Eine Arbeitnehmerin, die während der Elternzeit in Teilzeit arbeitet, erhält, wenn sie Ihre laufende Elternzeit aufgrund neuer Mutterschutzfristen vorzeitig beendet, während der Mutterschutzfristen (sofern anspruchsberechtigt) Mutterschaftsgeld der Krankenkasse sowie den Arbeitgeberzuschuss bemessen am ursprünglichen Einkommen aus dem Hauptarbeitsverhältnis. Beendet sie ihre Elternzeit nicht vorzeitig, erhält sie neben dem Mutterschaftsgeld den Arbeitgeberzuschuss bemessen an der Höhe des Teilzeitverdienstes.
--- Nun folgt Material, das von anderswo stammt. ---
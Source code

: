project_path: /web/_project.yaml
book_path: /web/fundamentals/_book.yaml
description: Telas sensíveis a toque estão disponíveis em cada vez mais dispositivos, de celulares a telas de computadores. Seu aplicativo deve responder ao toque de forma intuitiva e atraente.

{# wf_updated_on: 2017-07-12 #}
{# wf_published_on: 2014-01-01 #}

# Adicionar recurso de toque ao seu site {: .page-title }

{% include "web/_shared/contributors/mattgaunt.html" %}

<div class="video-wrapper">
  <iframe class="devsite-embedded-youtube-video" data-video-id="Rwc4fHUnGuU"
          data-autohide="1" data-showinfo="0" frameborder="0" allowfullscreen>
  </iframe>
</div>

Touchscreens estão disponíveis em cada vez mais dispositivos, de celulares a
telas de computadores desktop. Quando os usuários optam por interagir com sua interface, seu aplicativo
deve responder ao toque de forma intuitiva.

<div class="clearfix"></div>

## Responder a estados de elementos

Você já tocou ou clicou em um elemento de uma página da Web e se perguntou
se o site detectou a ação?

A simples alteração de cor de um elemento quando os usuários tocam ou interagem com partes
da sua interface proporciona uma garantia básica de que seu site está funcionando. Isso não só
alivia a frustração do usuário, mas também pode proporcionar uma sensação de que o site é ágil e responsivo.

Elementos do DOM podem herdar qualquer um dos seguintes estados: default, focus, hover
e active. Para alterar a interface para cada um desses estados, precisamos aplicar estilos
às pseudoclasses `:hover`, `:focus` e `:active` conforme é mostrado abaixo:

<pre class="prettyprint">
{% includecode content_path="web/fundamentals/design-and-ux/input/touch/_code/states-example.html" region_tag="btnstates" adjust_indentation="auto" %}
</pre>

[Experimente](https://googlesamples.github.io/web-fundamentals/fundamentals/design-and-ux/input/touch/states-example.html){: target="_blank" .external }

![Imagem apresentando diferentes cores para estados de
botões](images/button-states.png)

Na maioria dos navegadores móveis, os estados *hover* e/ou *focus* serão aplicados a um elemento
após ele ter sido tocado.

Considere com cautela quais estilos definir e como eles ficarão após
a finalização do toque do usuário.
Eine Arbeitnehmerin, die während der Elternzeit nicht in Teilzeit arbeitet, erhält, wenn sie Ihre laufende Elternzeit auf Grund neuer Mutterschutzfristen vorzeitig beendet, während der Mutterschutzfristen (sofern anspruchsberechtigt) Mutterschaftsgeld der Krankenkasse sowie den Arbeitgeberzuschuss bemessen am ursprünglichen Einkommen aus dem Hauptarbeitsverhältnis. Beendet sie ihre Elternzeit nicht vorzeitig, erhält sie nur das Mutterschaftsgeld der Krankenkasse.